======== DATA EXCERPTS ========

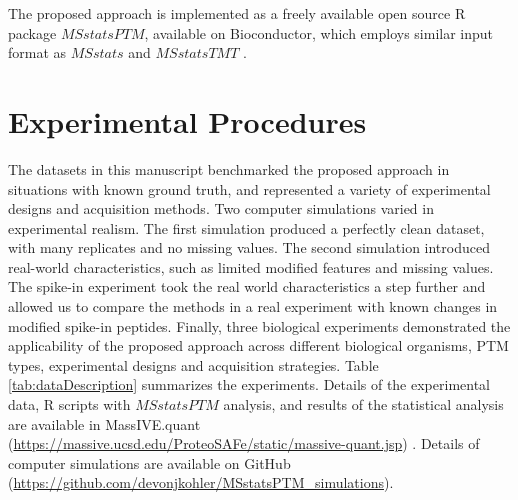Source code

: \documentclass[mcp]{article}
\numberwithin{table}{section}
\begin{document}
The proposed approach is implemented as a freely available open source R package $MSstatsPTM$, available on Bioconductor, which employs similar input format as $MSstats$ and $MSstatsTMT$ \cite{Choi:2014,Huang:2020}.

\section{Experimental Procedures}

The datasets in this manuscript  benchmarked the proposed approach in situations with known ground truth, and represented a variety of experimental designs and acquisition methods. Two computer simulations varied in experimental realism. The first simulation produced a perfectly clean dataset, with many replicates and no missing values. The second simulation introduced real-world characteristics, such as limited modified features and missing values. The spike-in experiment took the real world characteristics a step further and allowed us to compare the methods in a real experiment with known changes in modified spike-in peptides. Finally, three biological experiments demonstrated the applicability of the proposed approach across different biological organisms, PTM types, experimental designs and acquisition strategies. Table \ref{tab:dataDescription} summarizes the experiments. Details of the experimental data, R scripts with $MSstatsPTM$ analysis, and results of the statistical analysis are available in MassIVE.quant (\url{https://massive.ucsd.edu/ProteoSAFe/static/massive-quant.jsp}) \cite{Choi:2020}. Details of computer simulations are available on GitHub (\url{https://github.com/devonjkohler/MSstatsPTM_simulations}).
\end{document}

========

YOUR OBJECTIVE
Considering the records above, count the lines where the string "section" occurs and return that number alone.

RESPONSE BELOW
2